[Saved data entries]
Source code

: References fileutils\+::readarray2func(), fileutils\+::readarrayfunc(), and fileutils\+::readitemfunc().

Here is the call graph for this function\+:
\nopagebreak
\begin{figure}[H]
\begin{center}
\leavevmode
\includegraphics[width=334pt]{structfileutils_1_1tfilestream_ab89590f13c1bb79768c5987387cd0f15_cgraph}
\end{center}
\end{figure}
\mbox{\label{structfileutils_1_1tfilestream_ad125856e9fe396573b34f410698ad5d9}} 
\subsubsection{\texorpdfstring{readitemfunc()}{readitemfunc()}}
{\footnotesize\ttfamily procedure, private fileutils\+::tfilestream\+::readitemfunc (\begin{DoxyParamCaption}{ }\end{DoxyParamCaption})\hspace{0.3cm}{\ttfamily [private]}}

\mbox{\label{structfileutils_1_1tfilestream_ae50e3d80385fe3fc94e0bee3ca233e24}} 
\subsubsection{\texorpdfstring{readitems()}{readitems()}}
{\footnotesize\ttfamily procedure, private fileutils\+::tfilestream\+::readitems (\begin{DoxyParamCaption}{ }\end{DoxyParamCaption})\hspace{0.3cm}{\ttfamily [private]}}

What is required |
A faithful retyping of every entry above is the task.

Solution to the problem |
Source code

: References fileutils\+::readarray2func(), fileutils\+::readarrayfunc(), and fileutils\+::readitemfunc().

Here is the call graph for this function\+:
\nopagebreak
\begin{figure}[H]
\begin{center}
\leavevmode
\includegraphics[width=334pt]{structfileutils_1_1tfilestream_ab89590f13c1bb79768c5987387cd0f15_cgraph}
\end{center}
\end{figure}
\mbox{\label{structfileutils_1_1tfilestream_ad125856e9fe396573b34f410698ad5d9}} 
\subsubsection{\texorpdfstring{readitemfunc()}{readitemfunc()}}
{\footnotesize\ttfamily procedure, private fileutils\+::tfilestream\+::readitemfunc (\begin{DoxyParamCaption}{ }\end{DoxyParamCaption})\hspace{0.3cm}{\ttfamily [private]}}

\mbox{\label{structfileutils_1_1tfilestream_ae50e3d80385fe3fc94e0bee3ca233e24}} 
\subsubsection{\texorpdfstring{readitems()}{readitems()}}
{\footnotesize\ttfamily procedure, private fileutils\+::tfilestream\+::readitems (\begin{DoxyParamCaption}{ }\end{DoxyParamCaption})\hspace{0.3cm}{\ttfamily [private]}}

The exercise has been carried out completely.